A slide in the stock market steepened Thursday as rhetoric between the U.S. and Russia over Ukraine intensified, and China released economic data sparking concerns of a slowdown.
The Dow Jones industrial average dropped 231 points, or 1.4 percent, to 16,109, giving it its fourth loss in a row. The Standard & Poor's 500 index fell 22 points, or 1.2 percent, to 1,846. The Nasdaq composite dropped 63 points, or 1.5 percent, to 4,260. Traders seeking safety piled money into U.S. government debt and utility stocks.

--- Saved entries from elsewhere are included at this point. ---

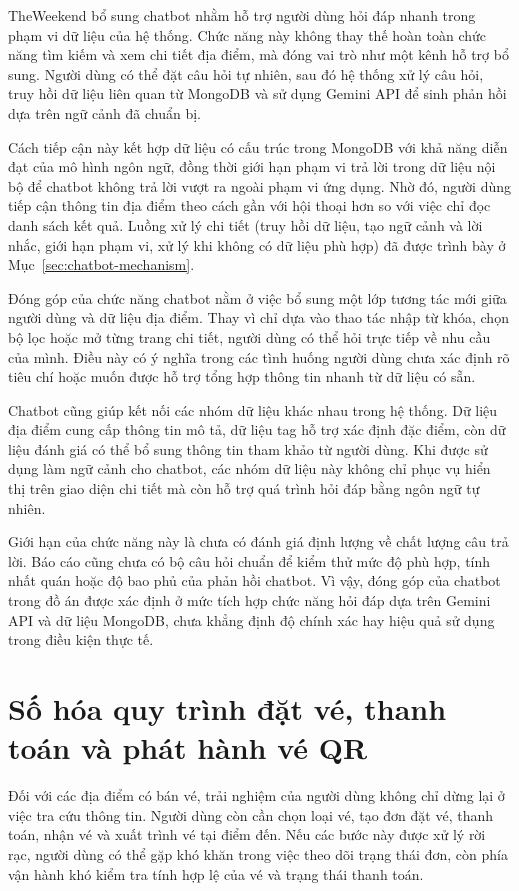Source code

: \documentclass[../DoAn.tex]{subfiles}
\begin{document}
TheWeekend bổ sung chatbot nhằm hỗ trợ người dùng hỏi đáp nhanh trong phạm vi dữ liệu của hệ thống. Chức năng này không thay thế hoàn toàn chức năng tìm kiếm và xem chi tiết địa điểm, mà đóng vai trò như một kênh hỗ trợ bổ sung. Người dùng có thể đặt câu hỏi tự nhiên, sau đó hệ thống xử lý câu hỏi, truy hồi dữ liệu liên quan từ MongoDB và sử dụng Gemini API để sinh phản hồi dựa trên ngữ cảnh đã chuẩn bị.

Cách tiếp cận này kết hợp dữ liệu có cấu trúc trong MongoDB với khả năng diễn đạt của mô hình ngôn ngữ, đồng thời giới hạn phạm vi trả lời trong dữ liệu nội bộ để chatbot không trả lời vượt ra ngoài phạm vi ứng dụng. Nhờ đó, người dùng tiếp cận thông tin địa điểm theo cách gần với hội thoại hơn so với việc chỉ đọc danh sách kết quả. Luồng xử lý chi tiết (truy hồi dữ liệu, tạo ngữ cảnh và lời nhắc, giới hạn phạm vi, xử lý khi không có dữ liệu phù hợp) đã được trình bày ở Mục~\ref{sec:chatbot-mechanism}.

Đóng góp của chức năng chatbot nằm ở việc bổ sung một lớp tương tác mới giữa người dùng và dữ liệu địa điểm. Thay vì chỉ dựa vào thao tác nhập từ khóa, chọn bộ lọc hoặc mở từng trang chi tiết, người dùng có thể hỏi trực tiếp về nhu cầu của mình. Điều này có ý nghĩa trong các tình huống người dùng chưa xác định rõ tiêu chí hoặc muốn được hỗ trợ tổng hợp thông tin nhanh từ dữ liệu có sẵn.

Chatbot cũng giúp kết nối các nhóm dữ liệu khác nhau trong hệ thống. Dữ liệu địa điểm cung cấp thông tin mô tả, dữ liệu tag hỗ trợ xác định đặc điểm, còn dữ liệu đánh giá có thể bổ sung thông tin tham khảo từ người dùng. Khi được sử dụng làm ngữ cảnh cho chatbot, các nhóm dữ liệu này không chỉ phục vụ hiển thị trên giao diện chi tiết mà còn hỗ trợ quá trình hỏi đáp bằng ngôn ngữ tự nhiên.

Giới hạn của chức năng này là chưa có đánh giá định lượng về chất lượng câu trả lời. Báo cáo cũng chưa có bộ câu hỏi chuẩn để kiểm thử mức độ phù hợp, tính nhất quán hoặc độ bao phủ của phản hồi chatbot. Vì vậy, đóng góp của chatbot trong đồ án được xác định ở mức tích hợp chức năng hỏi đáp dựa trên Gemini API và dữ liệu MongoDB, chưa khẳng định độ chính xác hay hiệu quả sử dụng trong điều kiện thực tế.

\section{Số hóa quy trình đặt vé, thanh toán và phát hành vé QR}

Đối với các địa điểm có bán vé, trải nghiệm của người dùng không chỉ dừng lại ở việc tra cứu thông tin. Người dùng còn cần chọn loại vé, tạo đơn đặt vé, thanh toán, nhận vé và xuất trình vé tại điểm đến. Nếu các bước này được xử lý rời rạc, người dùng có thể gặp khó khăn trong việc theo dõi trạng thái đơn, còn phía vận hành khó kiểm tra tính hợp lệ của vé và trạng thái thanh toán.
\end{document}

The market initially moved into positive territory Thursday morning on news that U.S. retail sales rose 0.3 percent in February as Americans spent more on cars, clothing and furniture, the Commerce Department reported. Spending had fallen 0.6 percent in January. The increase suggests that spending has started to recover after being tempered by snowstorms and freezing temperatures that blanketed much of the country.
Retail numbers could get even better in the coming months, said Paul Dales, senior economist at Capital Economics, in a note to clients. "Looking ahead there is clearly scope for more of the demand pent during the bad weather to be released."
The weekly jobless report was also positive. The number of people seeking U.S. unemployment benefits dropped 9,000 last week to a seasonally adjusted 315,000, its lowest level in three months. It was the second straight decline, and it added to evidence that the job market is picking up after a winter slump.
But the news failed to trump unease over the crisis in Ukraine and lingering concerns over China's economy.
Worry over China worsened Thursday after government figures there showed industrial production rose in the first two months of the year at a rate that was lower than analysts were expecting. Chinese retail sales growth also fell short of estimates.
"At this stage, investors are linking these negative data points coming out of China and they don't like what they see," said Lawrence Creatura, a portfolio manager at Federated Investors. "Even small hiccups there can have large implications for investors."
Meanwhile, President Barack Obama said Thursday that if Russia continues on its aggressive path in Ukraine, the United States and other countries will be "forced to apply costs" to Moscow. Secretary of State John Kerry told a Senate committee on Thursday that Moscow should expect the U.S. and Europe to take measures against it should Russia act on a vote by Crimea to join Russia.
The Dow, which had been up more than 60 points in early trading, turned negative by midday.